THE PROBLEM:
Examine the records and identify each line that includes the string "OAuth". Copy those lines.

[PROVIDED INFORMATION Boundary: Start]

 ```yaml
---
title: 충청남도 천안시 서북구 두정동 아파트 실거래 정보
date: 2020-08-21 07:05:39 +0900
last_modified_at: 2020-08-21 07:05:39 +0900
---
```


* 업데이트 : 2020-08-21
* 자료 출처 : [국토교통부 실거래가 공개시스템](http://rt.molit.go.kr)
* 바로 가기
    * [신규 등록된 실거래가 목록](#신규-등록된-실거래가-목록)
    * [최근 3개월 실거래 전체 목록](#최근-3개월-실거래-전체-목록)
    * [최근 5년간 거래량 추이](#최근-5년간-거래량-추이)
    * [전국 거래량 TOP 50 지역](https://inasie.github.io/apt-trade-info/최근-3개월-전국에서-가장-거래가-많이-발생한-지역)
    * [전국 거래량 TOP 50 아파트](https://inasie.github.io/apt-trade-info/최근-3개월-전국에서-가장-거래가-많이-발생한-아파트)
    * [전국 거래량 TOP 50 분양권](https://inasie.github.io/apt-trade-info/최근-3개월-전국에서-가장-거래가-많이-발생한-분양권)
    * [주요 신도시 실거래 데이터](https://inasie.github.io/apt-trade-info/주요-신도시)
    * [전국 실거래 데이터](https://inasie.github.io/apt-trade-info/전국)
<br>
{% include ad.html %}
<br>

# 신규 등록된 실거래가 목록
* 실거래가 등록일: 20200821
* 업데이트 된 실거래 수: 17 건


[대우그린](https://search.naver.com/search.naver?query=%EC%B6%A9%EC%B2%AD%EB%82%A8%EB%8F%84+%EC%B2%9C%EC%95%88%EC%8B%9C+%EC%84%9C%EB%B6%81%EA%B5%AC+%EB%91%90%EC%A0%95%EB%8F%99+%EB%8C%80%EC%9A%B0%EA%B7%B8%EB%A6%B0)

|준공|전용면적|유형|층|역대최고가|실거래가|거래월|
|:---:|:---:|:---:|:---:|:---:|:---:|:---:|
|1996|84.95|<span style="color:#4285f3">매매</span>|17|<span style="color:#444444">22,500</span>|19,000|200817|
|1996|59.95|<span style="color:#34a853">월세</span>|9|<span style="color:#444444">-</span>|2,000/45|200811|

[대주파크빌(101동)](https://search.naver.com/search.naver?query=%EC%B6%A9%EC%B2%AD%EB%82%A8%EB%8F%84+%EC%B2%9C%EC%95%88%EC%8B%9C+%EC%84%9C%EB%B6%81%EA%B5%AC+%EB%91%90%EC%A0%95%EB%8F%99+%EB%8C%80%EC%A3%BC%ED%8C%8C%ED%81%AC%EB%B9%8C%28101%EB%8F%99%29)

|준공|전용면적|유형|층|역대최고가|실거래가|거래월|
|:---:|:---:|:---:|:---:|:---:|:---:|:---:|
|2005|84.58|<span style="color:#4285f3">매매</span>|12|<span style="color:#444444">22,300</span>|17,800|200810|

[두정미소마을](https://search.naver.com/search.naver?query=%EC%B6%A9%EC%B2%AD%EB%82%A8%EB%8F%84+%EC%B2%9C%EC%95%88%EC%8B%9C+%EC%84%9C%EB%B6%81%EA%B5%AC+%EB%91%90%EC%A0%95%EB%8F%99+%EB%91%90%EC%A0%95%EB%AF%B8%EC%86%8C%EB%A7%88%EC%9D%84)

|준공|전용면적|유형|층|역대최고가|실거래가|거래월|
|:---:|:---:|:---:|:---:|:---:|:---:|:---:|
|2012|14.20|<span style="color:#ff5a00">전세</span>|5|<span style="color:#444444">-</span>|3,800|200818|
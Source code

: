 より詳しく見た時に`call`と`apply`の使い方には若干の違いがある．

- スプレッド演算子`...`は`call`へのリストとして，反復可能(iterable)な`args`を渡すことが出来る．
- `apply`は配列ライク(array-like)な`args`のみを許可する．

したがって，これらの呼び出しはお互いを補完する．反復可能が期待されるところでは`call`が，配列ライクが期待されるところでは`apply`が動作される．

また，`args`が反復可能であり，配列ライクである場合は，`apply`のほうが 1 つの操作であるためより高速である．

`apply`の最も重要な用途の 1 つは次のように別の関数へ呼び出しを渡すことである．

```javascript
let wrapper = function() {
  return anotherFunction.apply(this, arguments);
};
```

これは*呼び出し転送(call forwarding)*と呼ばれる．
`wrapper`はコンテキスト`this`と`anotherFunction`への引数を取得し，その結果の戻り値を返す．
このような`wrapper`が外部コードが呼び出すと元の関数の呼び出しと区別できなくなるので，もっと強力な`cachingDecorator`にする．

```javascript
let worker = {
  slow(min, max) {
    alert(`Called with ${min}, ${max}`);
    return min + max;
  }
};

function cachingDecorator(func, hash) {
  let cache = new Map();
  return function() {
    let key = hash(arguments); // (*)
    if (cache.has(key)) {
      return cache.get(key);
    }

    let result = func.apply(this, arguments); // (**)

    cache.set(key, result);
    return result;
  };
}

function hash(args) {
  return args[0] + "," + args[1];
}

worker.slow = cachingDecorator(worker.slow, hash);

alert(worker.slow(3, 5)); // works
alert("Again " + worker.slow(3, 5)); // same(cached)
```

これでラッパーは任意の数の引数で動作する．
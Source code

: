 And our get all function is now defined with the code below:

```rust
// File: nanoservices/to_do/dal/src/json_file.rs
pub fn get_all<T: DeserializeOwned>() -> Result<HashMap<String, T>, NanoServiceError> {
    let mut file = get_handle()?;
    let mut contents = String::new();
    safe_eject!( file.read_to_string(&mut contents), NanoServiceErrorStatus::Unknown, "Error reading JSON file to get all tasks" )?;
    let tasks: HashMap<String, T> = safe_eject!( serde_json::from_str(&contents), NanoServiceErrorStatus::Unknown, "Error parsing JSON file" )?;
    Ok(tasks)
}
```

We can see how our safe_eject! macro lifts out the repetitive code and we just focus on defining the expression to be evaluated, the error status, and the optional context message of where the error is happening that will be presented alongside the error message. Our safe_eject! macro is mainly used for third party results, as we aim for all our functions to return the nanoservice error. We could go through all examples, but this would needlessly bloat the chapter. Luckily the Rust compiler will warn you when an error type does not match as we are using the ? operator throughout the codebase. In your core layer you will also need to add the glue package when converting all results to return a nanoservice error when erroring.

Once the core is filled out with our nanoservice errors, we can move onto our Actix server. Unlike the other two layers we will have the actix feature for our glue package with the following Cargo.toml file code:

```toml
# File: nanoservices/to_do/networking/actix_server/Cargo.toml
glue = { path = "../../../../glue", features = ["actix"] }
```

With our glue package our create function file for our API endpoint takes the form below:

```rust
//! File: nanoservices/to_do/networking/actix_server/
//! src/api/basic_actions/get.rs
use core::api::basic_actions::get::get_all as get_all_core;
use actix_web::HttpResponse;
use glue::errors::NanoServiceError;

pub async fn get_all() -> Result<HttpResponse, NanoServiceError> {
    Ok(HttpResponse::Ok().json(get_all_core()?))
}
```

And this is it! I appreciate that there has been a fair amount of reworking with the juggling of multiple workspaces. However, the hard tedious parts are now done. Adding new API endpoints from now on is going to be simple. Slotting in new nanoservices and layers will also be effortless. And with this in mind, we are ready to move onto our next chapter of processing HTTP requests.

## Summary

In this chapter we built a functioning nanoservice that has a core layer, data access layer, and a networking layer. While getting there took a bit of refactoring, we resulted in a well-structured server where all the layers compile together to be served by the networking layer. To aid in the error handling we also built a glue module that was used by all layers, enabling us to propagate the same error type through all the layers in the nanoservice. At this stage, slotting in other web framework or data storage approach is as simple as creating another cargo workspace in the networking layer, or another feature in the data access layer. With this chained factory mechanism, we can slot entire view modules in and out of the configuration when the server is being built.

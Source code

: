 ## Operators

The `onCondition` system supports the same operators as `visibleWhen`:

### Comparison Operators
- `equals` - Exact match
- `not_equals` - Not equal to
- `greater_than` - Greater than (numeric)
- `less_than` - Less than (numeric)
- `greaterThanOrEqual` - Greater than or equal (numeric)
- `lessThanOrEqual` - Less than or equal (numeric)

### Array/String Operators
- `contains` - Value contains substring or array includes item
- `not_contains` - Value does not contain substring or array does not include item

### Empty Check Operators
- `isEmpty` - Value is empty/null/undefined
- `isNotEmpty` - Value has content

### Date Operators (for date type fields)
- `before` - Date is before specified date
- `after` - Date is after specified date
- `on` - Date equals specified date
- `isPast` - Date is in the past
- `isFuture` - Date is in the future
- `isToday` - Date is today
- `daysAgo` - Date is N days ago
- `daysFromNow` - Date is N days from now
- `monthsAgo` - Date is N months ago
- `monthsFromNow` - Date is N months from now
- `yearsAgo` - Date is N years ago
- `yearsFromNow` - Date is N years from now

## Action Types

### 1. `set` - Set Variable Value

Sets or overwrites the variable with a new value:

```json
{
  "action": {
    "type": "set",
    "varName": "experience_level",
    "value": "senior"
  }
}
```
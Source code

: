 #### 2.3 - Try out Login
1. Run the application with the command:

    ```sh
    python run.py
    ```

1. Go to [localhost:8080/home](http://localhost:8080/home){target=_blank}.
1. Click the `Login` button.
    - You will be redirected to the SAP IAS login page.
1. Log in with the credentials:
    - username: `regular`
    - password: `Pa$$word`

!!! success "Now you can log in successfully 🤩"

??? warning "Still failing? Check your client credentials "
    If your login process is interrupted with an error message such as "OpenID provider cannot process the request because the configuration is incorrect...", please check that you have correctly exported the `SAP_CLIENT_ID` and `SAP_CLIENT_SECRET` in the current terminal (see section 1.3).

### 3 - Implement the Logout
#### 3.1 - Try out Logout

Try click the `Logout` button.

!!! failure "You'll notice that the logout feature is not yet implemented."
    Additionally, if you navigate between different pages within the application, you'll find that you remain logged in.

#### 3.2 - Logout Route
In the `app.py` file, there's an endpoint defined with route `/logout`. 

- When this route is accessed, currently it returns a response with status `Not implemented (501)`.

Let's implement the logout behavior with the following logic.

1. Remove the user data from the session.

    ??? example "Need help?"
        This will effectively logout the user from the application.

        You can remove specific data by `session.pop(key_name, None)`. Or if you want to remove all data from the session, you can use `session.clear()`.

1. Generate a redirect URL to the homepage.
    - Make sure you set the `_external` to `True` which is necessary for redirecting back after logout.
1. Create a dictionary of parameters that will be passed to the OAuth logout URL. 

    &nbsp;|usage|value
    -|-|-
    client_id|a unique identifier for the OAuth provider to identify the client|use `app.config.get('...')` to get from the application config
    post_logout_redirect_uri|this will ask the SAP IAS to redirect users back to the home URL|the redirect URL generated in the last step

[PROVIDED INFORMATION Boundary: End]

EXERCISE RESULT:
1. Create a dictionary of parameters that will be passed to the OAuth logout URL. 
    client_id|a unique identifier for the OAuth provider to identify the client|use `app.config.get('...')` to get from the application config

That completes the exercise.